**REQUIRED ACTION:** For the records below, report how many lines include the word "https". Only the number should appear.

------ DATA FOR ANALYSIS

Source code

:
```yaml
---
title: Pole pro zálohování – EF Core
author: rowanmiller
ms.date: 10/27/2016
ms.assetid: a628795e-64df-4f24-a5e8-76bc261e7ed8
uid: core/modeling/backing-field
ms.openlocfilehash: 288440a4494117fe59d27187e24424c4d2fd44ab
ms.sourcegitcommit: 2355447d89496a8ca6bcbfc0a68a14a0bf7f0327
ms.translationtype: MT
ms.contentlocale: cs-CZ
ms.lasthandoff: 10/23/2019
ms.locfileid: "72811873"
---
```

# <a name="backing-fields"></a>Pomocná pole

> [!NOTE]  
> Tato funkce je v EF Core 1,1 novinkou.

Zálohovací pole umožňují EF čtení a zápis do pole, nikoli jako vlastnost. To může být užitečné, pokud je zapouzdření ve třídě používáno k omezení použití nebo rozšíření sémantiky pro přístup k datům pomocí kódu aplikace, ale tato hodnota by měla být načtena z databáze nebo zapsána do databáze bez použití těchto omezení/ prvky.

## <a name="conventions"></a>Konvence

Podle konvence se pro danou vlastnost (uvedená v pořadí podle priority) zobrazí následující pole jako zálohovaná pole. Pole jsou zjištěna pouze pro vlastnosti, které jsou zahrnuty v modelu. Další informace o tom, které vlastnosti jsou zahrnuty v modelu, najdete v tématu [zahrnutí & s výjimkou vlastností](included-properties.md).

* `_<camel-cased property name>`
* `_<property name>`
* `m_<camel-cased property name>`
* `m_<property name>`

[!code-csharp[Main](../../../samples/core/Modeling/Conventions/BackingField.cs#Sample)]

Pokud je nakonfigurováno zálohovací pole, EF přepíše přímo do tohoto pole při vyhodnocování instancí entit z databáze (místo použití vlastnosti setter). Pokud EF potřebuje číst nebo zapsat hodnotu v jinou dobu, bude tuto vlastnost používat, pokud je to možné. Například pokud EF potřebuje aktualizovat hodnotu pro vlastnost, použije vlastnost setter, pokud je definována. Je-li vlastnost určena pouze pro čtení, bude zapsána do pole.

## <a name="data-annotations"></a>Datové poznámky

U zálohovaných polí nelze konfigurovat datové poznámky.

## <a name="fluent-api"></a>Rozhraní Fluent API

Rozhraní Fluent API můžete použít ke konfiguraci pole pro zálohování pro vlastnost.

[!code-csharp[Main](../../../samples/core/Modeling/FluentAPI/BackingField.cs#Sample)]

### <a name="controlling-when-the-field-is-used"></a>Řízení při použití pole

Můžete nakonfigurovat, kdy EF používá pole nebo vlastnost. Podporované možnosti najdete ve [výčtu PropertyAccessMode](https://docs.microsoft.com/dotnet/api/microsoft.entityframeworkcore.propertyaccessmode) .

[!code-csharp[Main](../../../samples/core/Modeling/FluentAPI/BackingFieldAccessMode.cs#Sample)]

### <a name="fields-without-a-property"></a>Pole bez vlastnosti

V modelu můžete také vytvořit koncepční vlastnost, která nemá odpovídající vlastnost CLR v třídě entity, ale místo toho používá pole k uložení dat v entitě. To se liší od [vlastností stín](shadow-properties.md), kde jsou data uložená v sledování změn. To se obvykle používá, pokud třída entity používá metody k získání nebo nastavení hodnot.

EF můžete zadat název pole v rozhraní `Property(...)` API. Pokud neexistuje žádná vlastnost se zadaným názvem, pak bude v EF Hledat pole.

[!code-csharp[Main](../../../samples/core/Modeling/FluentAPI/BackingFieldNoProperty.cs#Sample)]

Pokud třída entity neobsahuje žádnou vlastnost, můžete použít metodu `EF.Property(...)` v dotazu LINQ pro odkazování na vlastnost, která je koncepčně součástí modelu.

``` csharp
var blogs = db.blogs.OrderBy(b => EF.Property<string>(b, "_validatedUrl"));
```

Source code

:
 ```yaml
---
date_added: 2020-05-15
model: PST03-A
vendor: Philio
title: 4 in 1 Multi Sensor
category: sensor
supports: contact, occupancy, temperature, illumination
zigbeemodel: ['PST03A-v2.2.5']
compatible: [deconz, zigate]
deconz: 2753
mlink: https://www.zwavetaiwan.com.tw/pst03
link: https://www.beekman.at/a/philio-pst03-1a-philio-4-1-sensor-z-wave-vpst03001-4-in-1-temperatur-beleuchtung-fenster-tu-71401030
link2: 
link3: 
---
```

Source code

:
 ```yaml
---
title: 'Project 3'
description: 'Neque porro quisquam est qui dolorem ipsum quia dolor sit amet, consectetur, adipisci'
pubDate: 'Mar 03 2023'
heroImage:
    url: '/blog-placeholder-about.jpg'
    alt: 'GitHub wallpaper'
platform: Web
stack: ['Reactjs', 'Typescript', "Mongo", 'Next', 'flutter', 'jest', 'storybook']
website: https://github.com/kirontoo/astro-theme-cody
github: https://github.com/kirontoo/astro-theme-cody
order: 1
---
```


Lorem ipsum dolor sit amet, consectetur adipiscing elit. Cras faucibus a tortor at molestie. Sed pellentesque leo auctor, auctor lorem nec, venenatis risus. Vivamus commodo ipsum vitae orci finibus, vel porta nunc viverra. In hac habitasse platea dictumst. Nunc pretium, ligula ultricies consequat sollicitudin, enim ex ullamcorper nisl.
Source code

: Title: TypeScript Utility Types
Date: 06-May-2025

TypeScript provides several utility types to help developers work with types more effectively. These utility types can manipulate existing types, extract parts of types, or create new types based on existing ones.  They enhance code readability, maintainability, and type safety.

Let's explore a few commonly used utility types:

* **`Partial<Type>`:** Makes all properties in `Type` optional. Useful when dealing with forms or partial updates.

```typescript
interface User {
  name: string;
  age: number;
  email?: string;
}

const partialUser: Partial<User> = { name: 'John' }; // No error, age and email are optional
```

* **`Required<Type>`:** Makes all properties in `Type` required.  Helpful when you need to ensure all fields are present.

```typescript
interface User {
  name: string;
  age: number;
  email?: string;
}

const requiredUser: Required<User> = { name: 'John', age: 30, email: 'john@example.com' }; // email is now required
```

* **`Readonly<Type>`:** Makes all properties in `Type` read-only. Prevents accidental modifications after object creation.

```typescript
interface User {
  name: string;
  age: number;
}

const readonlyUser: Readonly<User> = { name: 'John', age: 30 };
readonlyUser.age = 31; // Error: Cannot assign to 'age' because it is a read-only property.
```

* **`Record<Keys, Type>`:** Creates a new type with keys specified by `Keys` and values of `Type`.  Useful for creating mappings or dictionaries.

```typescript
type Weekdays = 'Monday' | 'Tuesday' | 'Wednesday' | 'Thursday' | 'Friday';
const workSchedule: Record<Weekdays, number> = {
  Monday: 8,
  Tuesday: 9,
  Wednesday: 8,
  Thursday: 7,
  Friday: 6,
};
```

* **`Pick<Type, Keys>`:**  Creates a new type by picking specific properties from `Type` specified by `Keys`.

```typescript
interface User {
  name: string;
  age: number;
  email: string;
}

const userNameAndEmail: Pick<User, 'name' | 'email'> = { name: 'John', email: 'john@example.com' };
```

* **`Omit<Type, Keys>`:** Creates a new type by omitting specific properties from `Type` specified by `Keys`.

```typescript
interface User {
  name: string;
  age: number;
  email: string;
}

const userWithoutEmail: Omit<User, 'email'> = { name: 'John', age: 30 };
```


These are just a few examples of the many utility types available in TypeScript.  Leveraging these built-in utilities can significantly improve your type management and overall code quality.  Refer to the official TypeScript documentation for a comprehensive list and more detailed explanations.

------------

**RESULT FOR THIS TASK:** 5